I mean, Christ, "Fred O'Hare"?

3/10

8 comments:

The.Watcher said...

Aaa, I can't believe you went with "Abandon all hop" haha! Genius.

464fe22c-60c3-11e0-86c5-000bcdcb2996 said...

jesus tim, ya should have just watched source code.

adampb said...

Might not the 4000 years of Easter thing be a subtle jab at the way religious holidays change hands over the centuries, i.e. how Easter is sort of like the Christian Passover, just as Christmas comes from pagan holidays?

Or am I just thinking too much?

- Adam

Meg said...

Why is this movie a thing, and why are people like Hugh Laurie and Hank Azaria involved in it. :(

Tim said...

Adam- If that was the point, the screenwriters did a fucking awful job of expressing it. Then again, they did a fucking awful job of everything else.

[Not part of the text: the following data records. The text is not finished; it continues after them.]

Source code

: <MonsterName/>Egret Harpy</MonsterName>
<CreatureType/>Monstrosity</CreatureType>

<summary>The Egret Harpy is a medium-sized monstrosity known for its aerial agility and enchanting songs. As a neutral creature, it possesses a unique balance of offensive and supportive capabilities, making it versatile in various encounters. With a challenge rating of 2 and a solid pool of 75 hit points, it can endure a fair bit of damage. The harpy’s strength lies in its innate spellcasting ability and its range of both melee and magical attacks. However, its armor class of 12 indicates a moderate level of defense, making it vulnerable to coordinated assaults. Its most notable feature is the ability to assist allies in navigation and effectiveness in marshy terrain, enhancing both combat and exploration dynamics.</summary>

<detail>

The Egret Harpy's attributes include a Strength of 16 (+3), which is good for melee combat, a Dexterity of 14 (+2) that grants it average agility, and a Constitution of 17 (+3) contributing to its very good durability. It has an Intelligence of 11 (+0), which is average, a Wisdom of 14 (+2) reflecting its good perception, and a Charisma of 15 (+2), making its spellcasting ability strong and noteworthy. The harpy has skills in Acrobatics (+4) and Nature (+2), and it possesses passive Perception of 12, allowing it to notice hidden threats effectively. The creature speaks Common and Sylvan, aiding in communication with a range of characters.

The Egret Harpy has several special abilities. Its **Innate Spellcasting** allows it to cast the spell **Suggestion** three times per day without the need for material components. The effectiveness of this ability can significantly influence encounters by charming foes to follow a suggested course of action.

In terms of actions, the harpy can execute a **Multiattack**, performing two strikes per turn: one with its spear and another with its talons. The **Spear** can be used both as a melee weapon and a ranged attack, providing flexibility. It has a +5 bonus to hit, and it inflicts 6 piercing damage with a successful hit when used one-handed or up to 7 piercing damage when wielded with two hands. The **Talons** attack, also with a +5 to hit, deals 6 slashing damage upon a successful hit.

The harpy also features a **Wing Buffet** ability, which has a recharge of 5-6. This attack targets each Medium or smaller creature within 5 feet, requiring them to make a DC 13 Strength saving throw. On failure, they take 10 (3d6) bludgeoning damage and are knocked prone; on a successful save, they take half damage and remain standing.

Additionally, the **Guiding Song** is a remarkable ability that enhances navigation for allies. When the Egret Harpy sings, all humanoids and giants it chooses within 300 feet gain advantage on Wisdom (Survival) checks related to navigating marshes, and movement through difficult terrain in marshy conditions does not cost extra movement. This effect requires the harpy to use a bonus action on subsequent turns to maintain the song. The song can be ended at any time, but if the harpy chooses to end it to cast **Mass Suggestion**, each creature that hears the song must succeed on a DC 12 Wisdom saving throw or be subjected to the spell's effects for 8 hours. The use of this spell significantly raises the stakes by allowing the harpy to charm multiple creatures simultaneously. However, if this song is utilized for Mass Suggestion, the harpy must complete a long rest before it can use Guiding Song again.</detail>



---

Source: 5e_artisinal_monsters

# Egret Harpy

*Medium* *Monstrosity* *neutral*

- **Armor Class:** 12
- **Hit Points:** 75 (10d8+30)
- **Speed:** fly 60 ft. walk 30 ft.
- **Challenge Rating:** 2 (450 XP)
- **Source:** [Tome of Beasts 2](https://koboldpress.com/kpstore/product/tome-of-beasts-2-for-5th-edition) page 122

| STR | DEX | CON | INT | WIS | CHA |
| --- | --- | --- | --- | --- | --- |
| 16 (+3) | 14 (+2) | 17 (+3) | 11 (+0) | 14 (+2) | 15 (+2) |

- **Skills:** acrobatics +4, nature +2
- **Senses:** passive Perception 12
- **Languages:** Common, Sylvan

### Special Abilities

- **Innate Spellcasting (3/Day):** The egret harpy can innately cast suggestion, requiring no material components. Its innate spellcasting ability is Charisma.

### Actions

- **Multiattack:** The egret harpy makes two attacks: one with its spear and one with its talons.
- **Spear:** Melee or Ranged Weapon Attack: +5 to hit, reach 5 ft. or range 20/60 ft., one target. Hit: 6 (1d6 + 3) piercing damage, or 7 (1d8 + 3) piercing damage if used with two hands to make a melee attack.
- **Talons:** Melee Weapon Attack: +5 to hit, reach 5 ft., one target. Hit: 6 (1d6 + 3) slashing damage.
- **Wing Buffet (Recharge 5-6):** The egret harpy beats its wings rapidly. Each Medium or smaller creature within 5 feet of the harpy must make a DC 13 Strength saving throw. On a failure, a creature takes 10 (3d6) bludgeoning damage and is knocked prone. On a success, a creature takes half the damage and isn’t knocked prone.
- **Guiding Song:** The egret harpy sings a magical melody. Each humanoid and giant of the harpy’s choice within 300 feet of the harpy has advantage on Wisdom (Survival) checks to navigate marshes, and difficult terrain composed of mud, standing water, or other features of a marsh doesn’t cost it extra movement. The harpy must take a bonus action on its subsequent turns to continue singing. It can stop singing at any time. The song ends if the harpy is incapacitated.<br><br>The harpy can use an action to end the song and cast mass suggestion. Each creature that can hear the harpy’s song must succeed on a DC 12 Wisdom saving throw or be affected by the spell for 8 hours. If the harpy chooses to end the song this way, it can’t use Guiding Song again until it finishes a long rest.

Numeric chain- In fact I saw Source Code. Computer problems for the last two days have left me with a fairly hefty backlog.

Paul said...

Wow; if that was a 3/10 review, what do you write for 1/10s? :)

Tim said...

"Better than Yogi Bear" boxed me in a bit, but I shall excuse myself intellectually with the out that Hop, unlike the aforementioned bear picture, or indeed even Alvin and the Chipmunks, has appealingly designed animated characters.

javi75 said...

The only movie of this breed I've seen is the first Chipmunks movie, which I didn't even finish watching, and you say it's better than this! haha.
Oh well, it'll pass someday. Ain't it lovely Hollywood and its trends. Well in the 40's they used to make "Francis the mule" movies. It's the same thing I guess.